Istanbul's cultural institutions are in the middle of a messy, overdue cleanup. This week, the Istanbul Metropolitan Municipality's digital infrastructure directorate confirmed it is mid-way through a structured audit of its photographic archives, targeting what internal working documents describe as tens of thousands of duplicate image files that have accumulated across municipal servers over at least the past eight years. The problem is not cosmetic. Redundant files are consuming server capacity, slowing public-access portals, and — in the worst cases — pushing original, high-resolution heritage photographs out of active indexing because lower-quality duplicates have been catalogued in their place.
The timing matters. Turkey's Cultural Heritage Digitisation Programme, a joint initiative between the Ministry of Culture and Tourism and municipal governments, set a July 2026 benchmark for participating cities to have clean, deduplicated master archives ready for integration into a national portal. Istanbul, as the country's largest contributor of heritage imagery, carries the heaviest load. The Kahramanmaraş earthquakes of February 2023 sharpened everyone's appetite for robust digital backups of irreplaceable historical sites — and exposed how disorganised many of those backups actually were.

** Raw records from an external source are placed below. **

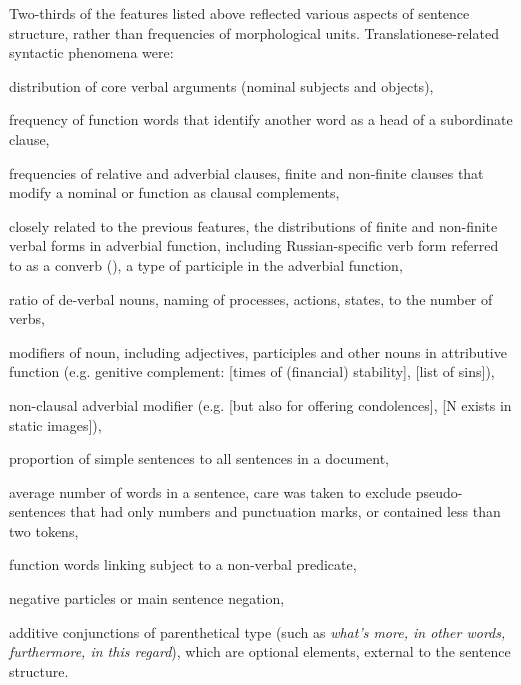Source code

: Two-thirds of the features listed above reflected various aspects of sentence structure, rather than frequencies of morphological units. Translationese-related syntactic phenomena were: 
\begin{description}\compresslist{}
	\item[nsubj, obj:] distribution of core verbal arguments (nominal subjects and objects),
	\item[mark:] frequency of function words that identify another word as a head of a subordinate clause,
	\item[acl:relcl, advcl, acl, ccomp:] frequencies of relative and adverbial clauses, finite and non-finite clauses that modify a nominal or function as clausal complements,  %
	\item[finites, pverbals:] closely related to the previous features, the distributions of finite and non-finite verbal forms in adverbial function, including Russian-specific verb form referred to as a converb (), a type of participle in the adverbial function,
	\item[deverbals:] ratio of de-verbal nouns, naming of processes, actions, states, to the number of verbs,
	\item[amod, attrib, nmod:] modifiers of noun, including adjectives, participles and other nouns in attributive function (e.g. genitive complement:  [times of (financial) stability],  [list of sins]),
	\item[advmod:] non-clausal adverbial modifier (e.g.  [but also for offering condolences],  [N exists in static images]),
	\item[simple:] proportion of simple sentences to all sentences in a document, 
	\item[sentlength:] average number of words in a sentence, care was taken to exclude pseudo-sentences that had only numbers and punctuation marks, or contained less than two tokens,
	\item[copula:] function words linking subject to a non-verbal predicate, 
	\item[neg:] negative particles or main sentence negation,
	\item[addit:] additive conjunctions of parenthetical type (such as \textit{what's more, in other words, furthermore, in this regard}), which are optional elements, external to the sentence structure.
\end{description}
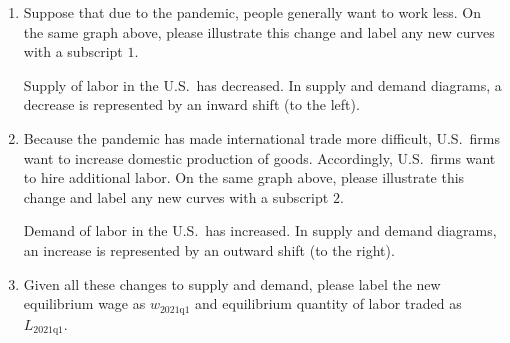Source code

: \documentclass[
    letterpaper,paper=portrait,fleqn,
    DIV=16,fontsize=12pt,twoside=semi,
    parskip=full-,
    headings=standardclasses]
{scrartcl}
\begin{document}
\begin{enumerate}
\item Suppose that due to the pandemic, people generally want to work less. On the same graph above, please illustrate this change and label any new curves with a subscript $1$.

\begin{solution}
Supply of labor in the U.S.~has decreased. In supply and demand diagrams, a decrease is represented by an inward shift (to the left).

\begin{center}
\end{center}
\end{solution}

\item Because the pandemic has made international trade more difficult, U.S.~firms want to increase domestic production of goods. Accordingly, U.S.~firms want to hire additional labor. On the same graph above, please illustrate this change and label any new curves with a subscript $2$.

\begin{solution}
Demand of labor in the U.S.~has increased. In supply and demand diagrams, an increase is represented by an outward shift (to the right).

\begin{center}
\end{center}
\end{solution}

\item Given all these changes to supply and demand, please label the new equilibrium wage as $w_\text{2021q1}$ and equilibrium quantity of labor traded as $L_\text{2021q1}$.


\end{enumerate}
\end{document}
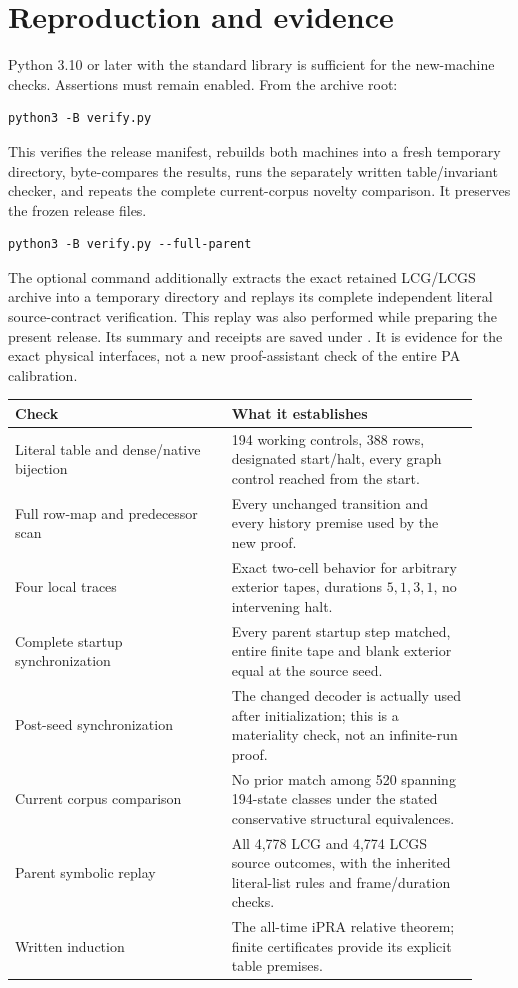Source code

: \documentclass[11pt]{article}
\begin{document}
\section{Reproduction and evidence}
\label{sec:reproduction}
Python 3.10 or later with the standard library is sufficient for the
new-machine checks. Assertions must remain enabled. From the archive root:
\begin{verbatim}
python3 -B verify.py
\end{verbatim}
This verifies the release manifest, rebuilds both machines into a fresh
temporary directory, byte-compares the results, runs the separately
written table/invariant checker, and repeats the complete current-corpus
novelty comparison. It preserves the frozen release files.

\begin{verbatim}
python3 -B verify.py --full-parent
\end{verbatim}
The optional command additionally extracts the exact retained LCG/LCGS
archive into a temporary directory and replays its complete independent
literal source-contract verification. This replay was also performed
while preparing the present release. Its summary and receipts are saved
under . It is evidence for the exact
physical interfaces, not a new proof-assistant check of the entire PA
calibration.

\begin{center}
\begin{tabular}{p{0.43\linewidth}p{0.49\linewidth}}
\toprule
Check & What it establishes\\
\midrule
Literal table and dense/native bijection &194 working controls, 388 rows,
designated start/halt, every graph control reached from the start.\\
Full row-map and predecessor scan &Every unchanged transition and every
history premise used by the new proof.\\
Four local traces &Exact two-cell behavior for arbitrary exterior tapes,
durations $5,1,3,1$, no intervening halt.\\
Complete startup synchronization &Every parent startup step matched,
entire finite tape and blank exterior equal at the source seed.\\
Post-seed synchronization &The changed decoder is actually used after
initialization; this is a materiality check, not an infinite-run proof.\\
Current corpus comparison &No prior match among 520 spanning 194-state
classes under the stated conservative structural equivalences.\\
Parent symbolic replay &All 4,778 LCG and 4,774 LCGS source outcomes,
with the inherited literal-list rules and frame/duration checks.\\
Written induction &The all-time iPRA relative theorem; finite certificates
provide its explicit table premises.\\
\bottomrule
\end{tabular}
\end{center}
\end{document}
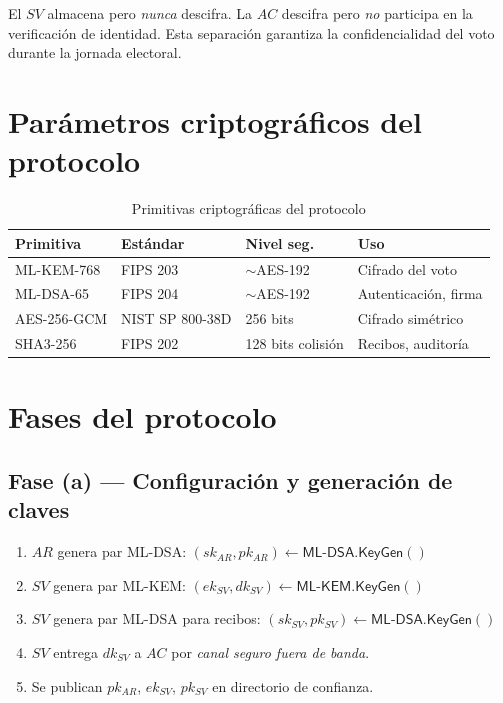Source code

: \documentclass[12pt,a4paper,twoside,openright]{book}
\theoremstyle{plain}
\theoremstyle{definition}
\theoremstyle{remark}
\newcommand{\MLKEM}{\textsf{ML-KEM}}
\newcommand{\MLDSA}{\textsf{ML-DSA}}
\newcommand{\KeyGen}{\mathsf{KeyGen}}
\begin{document}
\begin{minota}
  El $SV$ almacena pero \emph{nunca} descifra. La $AC$ descifra pero
  \emph{no} participa en la verificaci\'on de identidad. Esta separaci\'on
  garantiza la confidencialidad del voto durante la jornada electoral.
\end{minota}

\section{Par\'ametros criptogr\'aficos del protocolo}

\begin{table}[H]
\centering
\caption{Primitivas criptogr\'aficas del protocolo}
\label{tab:primitivas}
\begin{tabular}{llll}
\toprule
\textbf{Primitiva} & \textbf{Est\'andar} & \textbf{Nivel seg.} & \textbf{Uso} \\
\midrule
ML-KEM-768 & FIPS 203 & $\sim$AES-192 & Cifrado del voto \\
ML-DSA-65  & FIPS 204 & $\sim$AES-192 & Autenticaci\'on, firma \\
AES-256-GCM & NIST SP 800-38D & 256 bits & Cifrado sim\'etrico \\
SHA3-256 & FIPS 202 & 128 bits colisi\'on & Recibos, auditor\'ia \\
\bottomrule
\end{tabular}
\end{table}

\section{Fases del protocolo}

\subsection{Fase (a) --- Configuraci\'on y generaci\'on de claves}

\begin{enumerate}
  \item $AR$ genera par ML-DSA:
    $(sk_{AR}, pk_{AR}) \leftarrow \MLDSA.\KeyGen()$
  \item $SV$ genera par ML-KEM:
    $(ek_{SV}, dk_{SV}) \leftarrow \MLKEM.\KeyGen()$
  \item $SV$ genera par ML-DSA para recibos:
    $(sk_{SV}, pk_{SV}) \leftarrow \MLDSA.\KeyGen()$
  \item $SV$ entrega $dk_{SV}$ a $AC$ por \emph{canal seguro fuera de banda}.
  \item Se publican $pk_{AR}$, $ek_{SV}$, $pk_{SV}$ en directorio de confianza.
\end{enumerate}
\end{document}

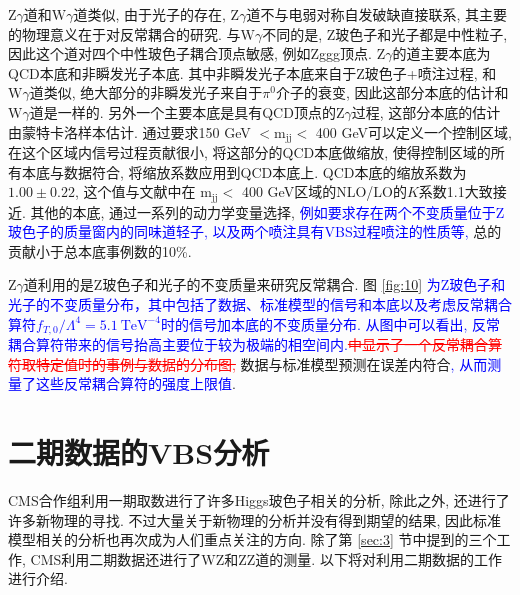 \documentclass{SCIS2020cn}
\newcommand{\Wboson}{\text{W}}
\newcommand{\Zboson}{\text{Z}}
\newcommand{\mass}{\text{m}}
\newcommand{\add}{\textcolor{blue}}
\newcommand{\rmv}[1]{\textcolor{red}{\sout{#1}}}
\begin{document}
$\Zboson\gamma$道和$\Wboson\gamma$道类似, 由于光子的存在, $\Zboson\gamma$道不与电弱对称自发破缺直接联系, 其主要的物理意义在于对反常耦合的研究. 与$\Wboson\gamma$不同的是, Z玻色子和光子都是中性粒子, 因此这个道对四个中性玻色子耦合顶点敏感, 例如Zggg顶点. $\Zboson\gamma$的道主要本底为QCD本底和非瞬发光子本底. 其中非瞬发光子本底来自于Z玻色子+喷注过程, 和$\Wboson\gamma$道类似, 绝大部分的非瞬发光子来自于$\pi^0$介子的衰变, 因此这部分本底的估计和$\Wboson\gamma$道是一样的. 另外一个主要本底是具有QCD顶点的$\Zboson\gamma$过程, 这部分本底的估计由蒙特卡洛样本估计. 通过要求150 GeV $< \mass_{\text{jj}} < $ 400 GeV可以定义一个控制区域, 在这个区域内信号过程贡献很小, 将这部分的QCD本底做缩放, 使得控制区域的所有本底与数据符合, 将缩放系数应用到QCD本底上. QCD本底的缩放系数为$1.00\pm0.22$, 这个值与文献中在 $\mass_{\text{jj}} <$ 400 GeV区域的NLO/LO的$K$系数1.1大致接近. 其他的本底, 通过一系列的动力学变量选择, \add{例如要求存在两个不变质量位于$\Zboson$玻色子的质量窗内的同味道轻子, 以及两个喷注具有VBS过程喷注的性质等,} 总的贡献小于总本底事例数的10\%. 

$\Zboson\gamma$道利用的是Z玻色子和光子的不变质量来研究反常耦合. 图 \ref{fig:10} \add{为Z玻色子和光子的不变质量分布，其中包括了数据、标准模型的信号和本底以及考虑反常耦合算符$f_{T,0}/\Lambda^4=5.1\ \text{TeV}^{-4}$时的信号加本底的不变质量分布. 从图中可以看出, 反常耦合算符带来的信号抬高主要位于较为极端的相空间内.}\rmv{中显示了一个反常耦合算符取特定值时的事例与数据的分布图,} 数据与标准模型预测在误差内符合\add{, 从而测量了这些反常耦合算符的强度上限值}.

\section{二期数据的VBS分析}

CMS合作组利用一期取数进行了许多Higgs玻色子相关的分析, 除此之外, 还进行了许多新物理的寻找. 不过大量关于新物理的分析并没有得到期望的结果, 因此标准模型相关的分析也再次成为人们重点关注的方向. 除了第 \ref{sec:3} 节中提到的三个工作, CMS利用二期数据还进行了WZ和ZZ道的测量. 以下将对利用二期数据的工作进行介绍. 
\end{document}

Where the Problem Runs Deepest
Two institutions in particular have emerged as focal points this week. The İstanbul Araştırmaları Enstitüsü — the Istanbul Research Institute, based in Beyoğlu on Meşrutiyet Caddesi — is working through a catalogue that staff have been building since the mid-1990s. Decades of scanning campaigns, often conducted by different contractors using different file-naming conventions, left the archive with significant duplication: multiple scans of the same Ottoman-era photograph filed under different accession numbers and stored in different folder hierarchies. The institute is using open-source deduplication software this week to flag matches before human reviewers make final calls on which version to keep.
Across the Golden Horn, the Fatih Municipality's Tarihi Yarımada (Historic Peninsula) documentation unit is facing a parallel challenge with drone survey imagery collected between 2021 and 2025 across the Sultanahmet and Beyazıt districts. Each survey season produced overlapping flight paths, and compressed preview files were frequently saved alongside full-resolution originals in the same folders without clear labelling. Staff are now manually reviewing flagged batches — a slow process that the unit's working schedule, reviewed by this reporter, shows is running at roughly 1,200 files cleared per working day.
The financial dimension is real. Cloud storage costs in Turkey have risen sharply alongside the lira's sustained depreciation. Municipal IT budgets priced in lira are buying meaningfully less dollar- or euro-denominated server capacity than they were two years ago. Duplicate files are not a bureaucratic nuisance; they are a line item. Industry estimates published by the Ankara-based tech consultancy firm Bilişim Araştırma Merkezi in May 2026 put unnecessary storage costs from unmanaged duplication across Turkish public-sector archives at roughly 47 million lira annually — a figure that, at current exchange rates, represents several million euros of avoidable expenditure.
What Comes Next for Institutions and the Public
Both institutions expect to complete initial deduplication passes before the end of July. After that, the cleaned archives are due to be submitted to the national portal's staging environment for cross-referencing — a process that will itself surface further duplicates when Istanbul's records are matched against holdings from İzmir, Bursa, and Ankara.
For researchers and members of the public who use the Istanbul Metropolitan Municipality's open-access image library — available through the IBB's digital portal — the practical consequence should be a faster, better-organised search experience by autumn. Photographs of landmarks from Kapalıçarşı to the Galata Tower have historically appeared multiple times in search results, in varying resolutions, sometimes with conflicting caption information. The cleanup is designed to resolve that.
Institutions holding physical photograph collections and planning to submit digital scans to any municipal or national programme would be well advised to adopt consistent file-naming protocols before scanning begins, rather than attempting deduplication after the fact. The lesson from this week's audit is straightforward: redundancy is far cheaper to prevent than to untangle.